INPUT DATA:
====
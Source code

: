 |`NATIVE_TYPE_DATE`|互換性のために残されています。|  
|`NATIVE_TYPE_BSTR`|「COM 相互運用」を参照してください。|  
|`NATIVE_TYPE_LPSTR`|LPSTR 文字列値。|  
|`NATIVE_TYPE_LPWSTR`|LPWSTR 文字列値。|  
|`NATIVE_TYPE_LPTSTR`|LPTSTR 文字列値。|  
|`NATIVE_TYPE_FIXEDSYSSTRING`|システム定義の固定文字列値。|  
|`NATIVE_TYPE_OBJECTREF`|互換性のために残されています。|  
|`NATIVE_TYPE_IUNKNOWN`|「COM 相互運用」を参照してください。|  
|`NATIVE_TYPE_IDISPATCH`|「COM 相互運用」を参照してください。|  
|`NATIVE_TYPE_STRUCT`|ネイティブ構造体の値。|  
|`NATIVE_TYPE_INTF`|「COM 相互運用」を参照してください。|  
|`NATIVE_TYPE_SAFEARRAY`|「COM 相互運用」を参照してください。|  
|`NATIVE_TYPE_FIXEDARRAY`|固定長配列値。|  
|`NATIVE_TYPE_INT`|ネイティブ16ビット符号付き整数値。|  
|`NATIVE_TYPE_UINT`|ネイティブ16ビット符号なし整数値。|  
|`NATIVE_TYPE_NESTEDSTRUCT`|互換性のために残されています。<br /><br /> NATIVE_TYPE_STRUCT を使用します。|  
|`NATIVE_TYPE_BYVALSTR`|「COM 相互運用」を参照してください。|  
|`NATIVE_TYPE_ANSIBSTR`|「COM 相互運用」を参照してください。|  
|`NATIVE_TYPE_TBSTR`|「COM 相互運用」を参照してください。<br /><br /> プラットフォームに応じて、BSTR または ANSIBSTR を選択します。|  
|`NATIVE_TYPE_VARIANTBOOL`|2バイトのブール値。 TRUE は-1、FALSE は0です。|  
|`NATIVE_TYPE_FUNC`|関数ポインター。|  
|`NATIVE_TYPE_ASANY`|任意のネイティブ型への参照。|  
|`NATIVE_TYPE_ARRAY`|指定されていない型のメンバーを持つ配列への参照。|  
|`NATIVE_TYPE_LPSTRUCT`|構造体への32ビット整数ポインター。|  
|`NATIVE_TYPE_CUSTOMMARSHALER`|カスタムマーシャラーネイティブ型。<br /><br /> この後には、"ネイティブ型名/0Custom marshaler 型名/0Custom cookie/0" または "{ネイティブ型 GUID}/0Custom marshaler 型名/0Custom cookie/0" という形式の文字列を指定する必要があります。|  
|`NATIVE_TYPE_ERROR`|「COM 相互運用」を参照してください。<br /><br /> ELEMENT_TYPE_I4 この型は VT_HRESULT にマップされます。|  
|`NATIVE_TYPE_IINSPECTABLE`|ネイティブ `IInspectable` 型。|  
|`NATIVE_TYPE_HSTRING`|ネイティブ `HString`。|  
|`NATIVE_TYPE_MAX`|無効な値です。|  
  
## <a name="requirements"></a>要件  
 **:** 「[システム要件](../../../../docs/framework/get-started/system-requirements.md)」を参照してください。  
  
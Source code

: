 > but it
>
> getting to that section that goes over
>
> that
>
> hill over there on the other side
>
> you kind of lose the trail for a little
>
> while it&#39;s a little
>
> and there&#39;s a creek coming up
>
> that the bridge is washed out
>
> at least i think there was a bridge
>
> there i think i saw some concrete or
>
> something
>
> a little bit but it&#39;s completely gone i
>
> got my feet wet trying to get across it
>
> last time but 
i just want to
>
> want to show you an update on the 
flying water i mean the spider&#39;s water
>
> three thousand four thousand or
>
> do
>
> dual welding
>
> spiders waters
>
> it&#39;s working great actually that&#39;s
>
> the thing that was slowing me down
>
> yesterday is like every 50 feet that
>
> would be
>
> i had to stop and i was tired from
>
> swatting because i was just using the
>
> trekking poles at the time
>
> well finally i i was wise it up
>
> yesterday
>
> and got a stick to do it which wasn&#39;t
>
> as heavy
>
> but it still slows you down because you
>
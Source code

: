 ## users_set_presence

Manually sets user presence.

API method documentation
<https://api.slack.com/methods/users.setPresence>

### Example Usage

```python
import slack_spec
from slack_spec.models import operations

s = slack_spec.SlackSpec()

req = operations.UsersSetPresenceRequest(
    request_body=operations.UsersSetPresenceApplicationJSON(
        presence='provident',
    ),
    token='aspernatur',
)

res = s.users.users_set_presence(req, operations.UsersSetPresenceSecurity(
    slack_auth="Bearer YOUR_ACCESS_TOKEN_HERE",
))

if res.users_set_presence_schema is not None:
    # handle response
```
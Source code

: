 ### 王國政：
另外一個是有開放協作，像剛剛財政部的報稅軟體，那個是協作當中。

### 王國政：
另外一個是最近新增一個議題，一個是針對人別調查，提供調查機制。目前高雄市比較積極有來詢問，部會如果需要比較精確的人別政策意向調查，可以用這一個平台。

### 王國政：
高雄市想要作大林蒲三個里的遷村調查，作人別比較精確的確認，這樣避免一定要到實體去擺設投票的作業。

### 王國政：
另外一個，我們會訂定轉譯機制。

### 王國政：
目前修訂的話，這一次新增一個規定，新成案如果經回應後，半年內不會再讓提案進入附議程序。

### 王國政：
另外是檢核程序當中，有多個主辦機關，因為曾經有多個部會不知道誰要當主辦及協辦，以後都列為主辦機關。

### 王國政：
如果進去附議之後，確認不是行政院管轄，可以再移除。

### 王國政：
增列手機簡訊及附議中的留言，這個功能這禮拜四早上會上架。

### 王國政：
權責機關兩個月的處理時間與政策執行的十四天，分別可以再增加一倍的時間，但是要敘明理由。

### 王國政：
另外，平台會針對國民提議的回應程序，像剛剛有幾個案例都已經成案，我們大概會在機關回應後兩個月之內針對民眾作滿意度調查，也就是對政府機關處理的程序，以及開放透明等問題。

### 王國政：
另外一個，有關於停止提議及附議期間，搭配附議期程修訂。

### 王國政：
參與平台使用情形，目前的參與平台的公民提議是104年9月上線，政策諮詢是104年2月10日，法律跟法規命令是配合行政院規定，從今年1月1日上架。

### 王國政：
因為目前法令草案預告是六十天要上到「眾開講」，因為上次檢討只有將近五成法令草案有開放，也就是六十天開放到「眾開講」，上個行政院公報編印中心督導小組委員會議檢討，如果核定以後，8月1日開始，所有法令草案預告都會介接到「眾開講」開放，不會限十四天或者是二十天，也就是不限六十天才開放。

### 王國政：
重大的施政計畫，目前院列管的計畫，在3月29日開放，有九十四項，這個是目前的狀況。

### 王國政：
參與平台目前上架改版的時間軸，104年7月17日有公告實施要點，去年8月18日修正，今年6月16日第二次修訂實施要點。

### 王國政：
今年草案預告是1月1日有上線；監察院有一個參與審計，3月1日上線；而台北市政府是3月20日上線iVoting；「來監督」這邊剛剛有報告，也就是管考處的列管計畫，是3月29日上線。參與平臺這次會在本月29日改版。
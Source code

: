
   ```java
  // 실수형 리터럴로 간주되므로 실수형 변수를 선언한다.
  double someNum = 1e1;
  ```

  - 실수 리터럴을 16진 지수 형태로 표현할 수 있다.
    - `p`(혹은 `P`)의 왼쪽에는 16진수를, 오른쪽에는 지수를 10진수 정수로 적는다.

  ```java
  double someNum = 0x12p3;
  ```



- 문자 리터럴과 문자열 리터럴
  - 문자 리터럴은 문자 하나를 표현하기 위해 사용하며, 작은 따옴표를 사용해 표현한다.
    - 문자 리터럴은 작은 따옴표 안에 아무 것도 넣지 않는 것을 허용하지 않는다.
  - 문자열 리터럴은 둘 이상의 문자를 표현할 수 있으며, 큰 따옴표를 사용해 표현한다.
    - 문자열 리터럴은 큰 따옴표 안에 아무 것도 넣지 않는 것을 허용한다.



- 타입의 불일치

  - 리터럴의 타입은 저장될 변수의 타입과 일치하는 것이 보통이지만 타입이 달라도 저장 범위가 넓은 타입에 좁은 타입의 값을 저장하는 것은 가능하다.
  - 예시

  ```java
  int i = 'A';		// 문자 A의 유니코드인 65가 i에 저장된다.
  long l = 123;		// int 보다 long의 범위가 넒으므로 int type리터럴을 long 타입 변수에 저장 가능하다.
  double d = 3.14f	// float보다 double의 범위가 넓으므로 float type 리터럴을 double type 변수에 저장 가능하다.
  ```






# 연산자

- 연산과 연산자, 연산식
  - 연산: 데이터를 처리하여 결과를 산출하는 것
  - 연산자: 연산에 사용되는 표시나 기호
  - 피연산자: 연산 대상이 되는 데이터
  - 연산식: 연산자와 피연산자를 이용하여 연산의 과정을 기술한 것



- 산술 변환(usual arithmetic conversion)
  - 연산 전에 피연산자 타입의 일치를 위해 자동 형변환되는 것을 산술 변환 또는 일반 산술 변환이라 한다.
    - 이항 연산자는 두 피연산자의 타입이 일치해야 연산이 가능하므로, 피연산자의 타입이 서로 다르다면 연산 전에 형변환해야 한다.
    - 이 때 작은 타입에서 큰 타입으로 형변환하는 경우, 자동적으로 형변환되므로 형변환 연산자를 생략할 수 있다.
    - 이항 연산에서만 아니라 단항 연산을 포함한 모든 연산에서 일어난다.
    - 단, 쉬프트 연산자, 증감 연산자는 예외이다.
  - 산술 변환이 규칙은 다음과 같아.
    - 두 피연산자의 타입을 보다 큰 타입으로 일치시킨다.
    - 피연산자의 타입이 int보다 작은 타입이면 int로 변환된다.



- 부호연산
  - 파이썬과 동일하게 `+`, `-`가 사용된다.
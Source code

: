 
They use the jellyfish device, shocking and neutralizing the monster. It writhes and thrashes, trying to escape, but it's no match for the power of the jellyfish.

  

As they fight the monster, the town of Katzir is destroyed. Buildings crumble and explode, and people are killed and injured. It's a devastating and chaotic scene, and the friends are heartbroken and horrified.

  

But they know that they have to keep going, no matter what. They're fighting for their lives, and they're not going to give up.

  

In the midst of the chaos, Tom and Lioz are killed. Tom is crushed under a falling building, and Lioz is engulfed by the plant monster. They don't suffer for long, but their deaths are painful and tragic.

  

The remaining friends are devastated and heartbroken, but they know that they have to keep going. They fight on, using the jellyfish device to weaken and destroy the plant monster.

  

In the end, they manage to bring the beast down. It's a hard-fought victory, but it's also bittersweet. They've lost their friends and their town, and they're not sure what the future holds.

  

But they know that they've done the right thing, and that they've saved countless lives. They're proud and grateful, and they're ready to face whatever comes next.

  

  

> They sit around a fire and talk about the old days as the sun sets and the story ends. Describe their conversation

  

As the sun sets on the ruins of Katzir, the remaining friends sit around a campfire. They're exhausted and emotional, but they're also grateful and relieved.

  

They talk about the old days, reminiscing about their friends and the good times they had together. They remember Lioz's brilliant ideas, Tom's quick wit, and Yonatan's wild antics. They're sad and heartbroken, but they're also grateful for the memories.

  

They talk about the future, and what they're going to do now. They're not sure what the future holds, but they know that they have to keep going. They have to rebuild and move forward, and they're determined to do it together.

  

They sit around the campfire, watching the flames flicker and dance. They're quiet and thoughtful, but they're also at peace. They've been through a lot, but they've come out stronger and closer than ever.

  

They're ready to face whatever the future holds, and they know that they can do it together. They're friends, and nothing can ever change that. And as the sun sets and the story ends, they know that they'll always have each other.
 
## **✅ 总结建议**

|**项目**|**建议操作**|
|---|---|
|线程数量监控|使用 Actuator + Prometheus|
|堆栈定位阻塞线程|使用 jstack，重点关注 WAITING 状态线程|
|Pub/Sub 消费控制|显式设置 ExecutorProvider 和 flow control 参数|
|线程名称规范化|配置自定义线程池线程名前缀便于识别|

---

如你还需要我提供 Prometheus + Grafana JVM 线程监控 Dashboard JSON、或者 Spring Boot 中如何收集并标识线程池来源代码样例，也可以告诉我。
====
ACTIVITY: Where does "campfire" appear in the records above? Copy every line that has it.

RESPONSE FOR THIS EXERCISE:
As the sun sets on the ruins of Katzir, the remaining friends sit around a campfire. They're exhausted and emotional, but they're also grateful and relieved.
They sit around the campfire, watching the flames flicker and dance. They're quiet and thoughtful, but they're also at peace. They've been through a lot, but they've come out stronger and closer than ever.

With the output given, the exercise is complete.